News 2015: UMassD Q&A on Jon Stewart stepping down as anchor of 'The Daily Show' with Political Science Professor Doug Roscoe
UMassD Q&A on Jon Stewart stepping down as anchor of 'The Daily Show' with Political Science Professor Doug Roscoe

"Through his unique voice and vision, 'The Daily Show' has become a cultural touchstone for millions of fans and an unparalleled platform for political comedy that will endure for years to come." -- Michele Ganeless, Comedy Central President

Jon Stewart announced this week his intentions to step down as anchor of "The Daily Show" this year. UMass Dartmouth Associate Professor of Political Science Doug Roscoe discusses the impact of the decade plus run of the show and its anchor that shaped a generation's view on politics and current events through comedy. 

What impact has "The Daily Show" under Jon Stewart had on political discourse? 

DR: Jon Stewart's brand of entertainment on "The Daily Show" fused a critical and intelligent perspective on current events with biting and witty humor.  People watch because it was funny, but also because it is smart comedy and poked holes in the facades of politics.  In the mass media age, politics is infused with stage-managed spectacle, and Stewart is brilliant at showing us the man behind the curtain.  In this regard, it is important to note that the media was the target of his bits as much as political figures.  Stewart loved to lampoon bogus politicians, but he was equally critical of journalists for failing to call out the artifice of politics. 

How influential was the show and its anchor in influencing younger people's view on politics in general? 

DR: Stewart's political and media criticism, combined with perfect comedic timing, proved an intoxicating mix to viewers, particularly among younger demographics.
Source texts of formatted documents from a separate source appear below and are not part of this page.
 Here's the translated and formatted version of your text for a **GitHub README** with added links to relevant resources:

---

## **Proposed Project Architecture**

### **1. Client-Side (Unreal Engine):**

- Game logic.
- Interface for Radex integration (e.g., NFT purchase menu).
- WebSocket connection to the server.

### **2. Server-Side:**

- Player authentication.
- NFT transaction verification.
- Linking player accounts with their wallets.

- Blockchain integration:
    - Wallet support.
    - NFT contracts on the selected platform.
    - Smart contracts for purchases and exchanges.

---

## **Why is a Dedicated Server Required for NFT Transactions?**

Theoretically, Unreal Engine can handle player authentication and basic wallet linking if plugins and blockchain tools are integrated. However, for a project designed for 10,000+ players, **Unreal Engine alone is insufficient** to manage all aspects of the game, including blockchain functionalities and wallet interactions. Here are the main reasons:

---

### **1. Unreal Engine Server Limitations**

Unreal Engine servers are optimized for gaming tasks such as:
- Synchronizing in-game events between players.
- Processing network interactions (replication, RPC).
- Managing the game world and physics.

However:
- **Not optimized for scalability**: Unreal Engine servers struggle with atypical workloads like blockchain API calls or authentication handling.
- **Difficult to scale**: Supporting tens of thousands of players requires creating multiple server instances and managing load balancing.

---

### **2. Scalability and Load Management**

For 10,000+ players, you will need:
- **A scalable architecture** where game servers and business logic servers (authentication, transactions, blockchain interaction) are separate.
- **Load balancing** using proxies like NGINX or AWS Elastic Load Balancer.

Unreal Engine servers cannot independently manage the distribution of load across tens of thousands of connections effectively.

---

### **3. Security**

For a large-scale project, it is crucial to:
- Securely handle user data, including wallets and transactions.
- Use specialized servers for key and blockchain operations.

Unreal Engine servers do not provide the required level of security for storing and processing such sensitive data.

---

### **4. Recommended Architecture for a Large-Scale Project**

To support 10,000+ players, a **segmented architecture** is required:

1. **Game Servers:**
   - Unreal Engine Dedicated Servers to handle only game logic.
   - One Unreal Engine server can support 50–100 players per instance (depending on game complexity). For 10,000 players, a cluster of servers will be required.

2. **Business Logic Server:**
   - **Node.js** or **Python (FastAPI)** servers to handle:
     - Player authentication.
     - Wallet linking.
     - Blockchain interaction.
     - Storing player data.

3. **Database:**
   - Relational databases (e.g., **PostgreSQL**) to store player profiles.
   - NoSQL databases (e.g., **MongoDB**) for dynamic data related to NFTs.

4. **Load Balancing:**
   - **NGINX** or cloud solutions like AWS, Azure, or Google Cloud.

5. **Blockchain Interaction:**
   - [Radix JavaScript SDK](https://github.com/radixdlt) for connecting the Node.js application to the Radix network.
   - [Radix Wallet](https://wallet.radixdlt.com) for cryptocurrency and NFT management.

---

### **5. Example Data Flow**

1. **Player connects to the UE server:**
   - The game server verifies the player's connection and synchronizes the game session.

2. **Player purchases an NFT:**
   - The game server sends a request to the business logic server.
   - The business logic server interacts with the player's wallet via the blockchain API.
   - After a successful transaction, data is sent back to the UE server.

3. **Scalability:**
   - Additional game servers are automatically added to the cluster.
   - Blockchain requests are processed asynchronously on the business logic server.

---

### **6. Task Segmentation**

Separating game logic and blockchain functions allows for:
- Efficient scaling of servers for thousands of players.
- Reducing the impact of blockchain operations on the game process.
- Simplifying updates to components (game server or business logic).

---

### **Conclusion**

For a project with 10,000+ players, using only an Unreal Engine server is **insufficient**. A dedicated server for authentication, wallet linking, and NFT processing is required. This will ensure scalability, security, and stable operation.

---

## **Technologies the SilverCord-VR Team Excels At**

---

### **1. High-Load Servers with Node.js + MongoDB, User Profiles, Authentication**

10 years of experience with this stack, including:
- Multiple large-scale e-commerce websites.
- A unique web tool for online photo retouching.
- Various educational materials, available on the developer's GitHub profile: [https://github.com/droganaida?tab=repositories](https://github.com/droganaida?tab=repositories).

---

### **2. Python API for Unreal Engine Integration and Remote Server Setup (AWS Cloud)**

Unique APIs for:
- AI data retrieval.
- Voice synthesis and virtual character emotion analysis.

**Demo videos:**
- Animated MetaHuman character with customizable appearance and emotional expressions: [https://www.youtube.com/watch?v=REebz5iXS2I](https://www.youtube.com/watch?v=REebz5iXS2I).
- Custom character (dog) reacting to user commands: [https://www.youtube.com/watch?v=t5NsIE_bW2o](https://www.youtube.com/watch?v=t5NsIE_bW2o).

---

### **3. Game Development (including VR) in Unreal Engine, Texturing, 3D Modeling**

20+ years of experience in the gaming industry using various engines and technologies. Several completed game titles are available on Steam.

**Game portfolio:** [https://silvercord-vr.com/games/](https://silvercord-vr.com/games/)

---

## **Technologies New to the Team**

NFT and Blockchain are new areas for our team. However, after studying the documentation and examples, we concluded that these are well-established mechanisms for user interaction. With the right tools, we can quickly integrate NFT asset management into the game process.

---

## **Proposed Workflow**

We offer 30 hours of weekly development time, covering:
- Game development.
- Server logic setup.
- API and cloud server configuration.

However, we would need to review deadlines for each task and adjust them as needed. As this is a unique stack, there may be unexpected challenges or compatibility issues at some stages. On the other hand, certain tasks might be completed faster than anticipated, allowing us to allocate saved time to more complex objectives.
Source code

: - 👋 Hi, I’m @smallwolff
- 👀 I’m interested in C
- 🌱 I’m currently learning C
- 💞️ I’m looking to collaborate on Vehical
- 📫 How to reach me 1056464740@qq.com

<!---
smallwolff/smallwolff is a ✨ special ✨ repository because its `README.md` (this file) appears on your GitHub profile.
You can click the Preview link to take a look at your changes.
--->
That said, it is easy to overstate the role of "The Daily Show" as a legitimate conduit for information on public affairs.  A 2012 poll by the Pew Research Center found only 9 percent of Americans said they learned something regularly about the campaign by watching late night comedy shows.  Even among 18-29 year olds, this number rises only to 15 percent.  In contrast, 28 percent of this young age group regularly learned something about the campaign from cable news networks.  Moreover, "The Daily Show" did not--and was not intended to--provide a comprehensive overview of current events.  Issues were chosen more for their comic potential than for their relevance and salience. 

What's the legacy of "The Daily Show" under Jon Stewart? 

DR: Stewart's impact on the way we get information about politics may be larger in its legacy.  Shows like "The Colbert Report" and John Oliver's "Last Week Tonight" have applied Stewart's formula on air.  Perhaps more importantly, these shows have become stars of the internet.  Bits from these programs now show up regularly in social media feeds.  As more and more people get their political news from places like Facebook, Stewart's approach to infotainment may become even more widespread in a medium that is well suited to short, funny videos. 

About Doug Roscoe 

Professor Roscoe's academic interests center upon Congress, the president, interest groups, and political parties. He is especially interested in the dynamics of the electoral process, and how interest groups and parties shape lawmaking and public policy through electoral politics. His research has been published in the Journal of Politics, Legislative Studies Quarterly, Social Science Quarterly, the American Review of Politics, and the Journal of Applied Social Psychology.  In 2011 Professor Roscoe was a Fulbright scholar at Lingnan University in Hong Kong, China.